While the long-term risks of climate change create a challenge, they also present an opportunity for us: if we consider a longer timeframe in our decision making, we can take steps today that will make us more competitive in the future. We also believe there are opportunities and financial incentives in climate change policy and regulation, such as emissions trading, carbon market, tax credits and tradeable allowances.
We are committed to reducing our environmental impact across our supply chain and operations. Evolving risks and opportunities around sustainable agriculture make the environmental impact of farming practices a key part of our approach to Sustainable Agriculture and Farmer Livelihoods. Reducing our operational environmental impact continues to be an important topic for our business, and one we closely monitor and aim to deliver reductions in our environmental impact against long-term targets.
In our tobacco leaf supply chain, we invest over £60 million each year in Leaf Research and Development and supporting farmers through our Extension Services. This helps to enhance farmer livelihoods and increases their resilience to the impacts of climate change, as well as other social and economic challenges. Read more about this in our 2017 Sustainable Agriculture and Farmer Livelihoods Focus Report .

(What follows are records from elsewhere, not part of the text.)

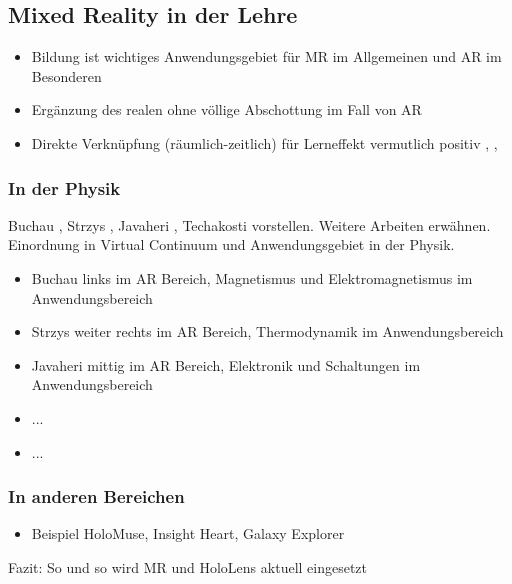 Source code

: \subsection{Mixed Reality in der Lehre}
\label{sec-2-2}

\begin{itemize}
	\item Bildung ist wichtiges Anwendungsgebiet für MR im Allgemeinen und AR im Besonderen
	\item Ergänzung des realen ohne völlige Abschottung im Fall von AR
	\item Direkte Verknüpfung (räumlich-zeitlich) für Lerneffekt vermutlich positiv \cite{Akcayir17}, \cite{Chen2017}, \cite{Knierim18}
\end{itemize}

\subsubsection{In der Physik}
Buchau \cite{Buchau09}, Strzys \cite{Strzys18}, Javaheri \cite{Javaheri18}, Techakosti \cite{Techakosit15} vorstellen. Weitere Arbeiten erwähnen.\\
Einordnung in Virtual Continuum und Anwendungsgebiet in der Physik.
\begin{itemize}
	\item Buchau links im AR Bereich, Magnetismus und Elektromagnetismus im Anwendungsbereich
	\item Strzys weiter rechts im AR Bereich, Thermodynamik im Anwendungsbereich
	\item Javaheri mittig im AR Bereich, Elektronik und Schaltungen im Anwendungsbereich
	\item ...
	\item ...
\end{itemize}

\subsubsection{In anderen Bereichen}
\begin{itemize}
	\item Beispiel HoloMuse, Insight Heart, Galaxy Explorer 
\end{itemize}

Fazit: So und so wird MR und HoloLens aktuell eingesetzt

For our own operations, our long-term targets to cut carbon dioxide equivalent (CO2e) emissions by 55% by 2025 and by 80% by 2050 from our year 2000 baseline are in line with UK Government targets. We have already made significant progress, having achieved a 46% CO2e reduction in 2017 from our 2000 baseline.
In 2016, we developed a new set of operational environmental targets for 2025, as well as continuing to focus on our long-term goal to cut carbon dioxide equivalent (CO2e) emissions by 80% by 2050 from our year 2000 baseline. Our focus in 2017 has been to identify opportunities for each of our business functions to play a role in achieving these targets, as well as adapting to changes in our business. We’re currently working on identifying opportunities for achieving further reductions against our targets and believe our new focus on increasing the ratio of renewable energy will help contribute towards this.

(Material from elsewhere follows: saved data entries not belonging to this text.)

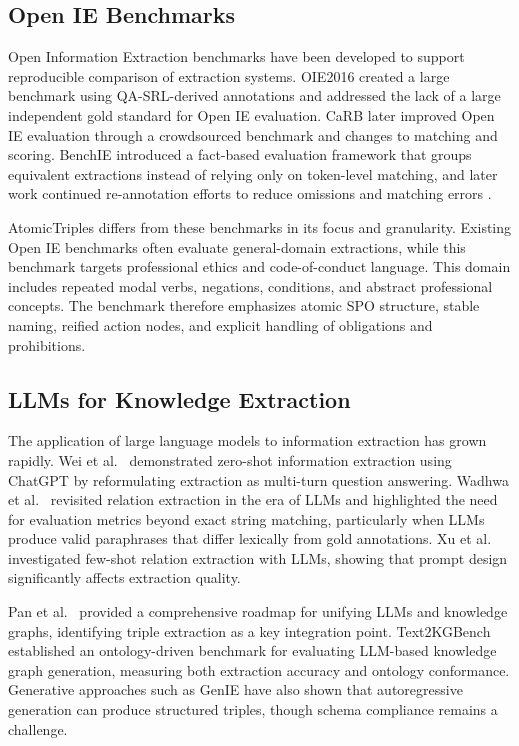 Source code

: \documentclass[conference]{IEEEtran}
\begin{document}
\subsection{Open IE Benchmarks}
Open Information Extraction benchmarks have been developed to support reproducible comparison of extraction systems. OIE2016 \cite{stanovsky2016creating} created a large benchmark using QA-SRL-derived annotations and addressed the lack of a large independent gold standard for Open IE evaluation. CaRB \cite{bhardwaj2019carb} later improved Open IE evaluation through a crowdsourced benchmark and changes to matching and scoring. BenchIE \cite{gashteovski2022benchie} introduced a fact-based evaluation framework that groups equivalent extractions instead of relying only on token-level matching, and later work continued re-annotation efforts to reduce omissions and matching errors \cite{lamarche2024benchiefl}.

AtomicTriples differs from these benchmarks in its focus and granularity. Existing Open IE benchmarks often evaluate general-domain extractions, while this benchmark targets professional ethics and code-of-conduct language. This domain includes repeated modal verbs, negations, conditions, and abstract professional concepts. The benchmark therefore emphasizes atomic SPO structure, stable naming, reified action nodes, and explicit handling of obligations and prohibitions.

\subsection{LLMs for Knowledge Extraction}
The application of large language models to information extraction has grown rapidly. Wei et al.\ \cite{wei2023chatie} demonstrated zero-shot information extraction using ChatGPT by reformulating extraction as multi-turn question answering. Wadhwa et al.\ \cite{wadhwa2023revisiting} revisited relation extraction in the era of LLMs and highlighted the need for evaluation metrics beyond exact string matching, particularly when LLMs produce valid paraphrases that differ lexically from gold annotations. Xu et al.\ \cite{xu2023unleash} investigated few-shot relation extraction with LLMs, showing that prompt design significantly affects extraction quality.

Pan et al.\ \cite{pan2024unifying} provided a comprehensive roadmap for unifying LLMs and knowledge graphs, identifying triple extraction as a key integration point. Text2KGBench \cite{mihindukulasooriya2023text2kgbench} established an ontology-driven benchmark for evaluating LLM-based knowledge graph generation, measuring both extraction accuracy and ontology conformance. Generative approaches such as GenIE \cite{josifoski2022genie} have also shown that autoregressive generation can produce structured triples, though schema compliance remains a challenge.
\end{document}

Additionally, while our manufacturing processes are less water intensive than many industries, we understand the reality of increasing water scarcity in some parts of the world and this has led us to expand the scope of our water risk assessments. Previously only conducted at our strategic, high-risk sites, these assessments were completed by all our factories and green-leaf threshing sites in 2017.
Over the recent years, we have conducted a number of studies, including a review of potential physical impacts and annual incremental costs, and a stakeholder dialogue session to explore the potential for British American Tobacco to utilise opportunities from financial incentives. Building on these, in 2018, we plan to review the measurement and reporting of our Scope 3 emissions, and to conduct environmental life-cycle assessments across our products.
We’re also carefully considering our Independent Stakeholder Panel’ s suggestion to conduct a new analysis on climate change impacts in tobacco growing, and to provide more detail in future reports on how we’re working to understand, mitigate and increase farmers’ resilience to these impacts.
You can view our other key environmental targets and performance for energy, water and waste on the Environment page.
Details of our retirement benefit scheme can be found in our 2017 Annual Report .
Not reported – information not collated at Group-level
We are a global business with brands sold in more than 200 markets. Therefore, collating details of financial assistance received from governments around the world, such as in the form of tax relief, credits or incentives, would be an extremely complex calculation which we are currently unable to report.
As an international business, with brands sold in more than 200 markets, we play an important role in countries around the world. Many of our companies have built close ties with the communities in which they operate and we have a long-standing approach to corporate social investment (CSI).
In 2017, 64% of our reporting markets had CSI activities and invested a total of £18.7 million in cash, and a further £14.3 million in in-kind charitable contributions and CSI projects in 2017 (including Reynolds American Inc. (RAI), our US subsidiary acquired in July 2017). Much of this work focuses on investment in local infrastructure projects, such as clean water and sanitation, energy, healthcare, technology, education and transport.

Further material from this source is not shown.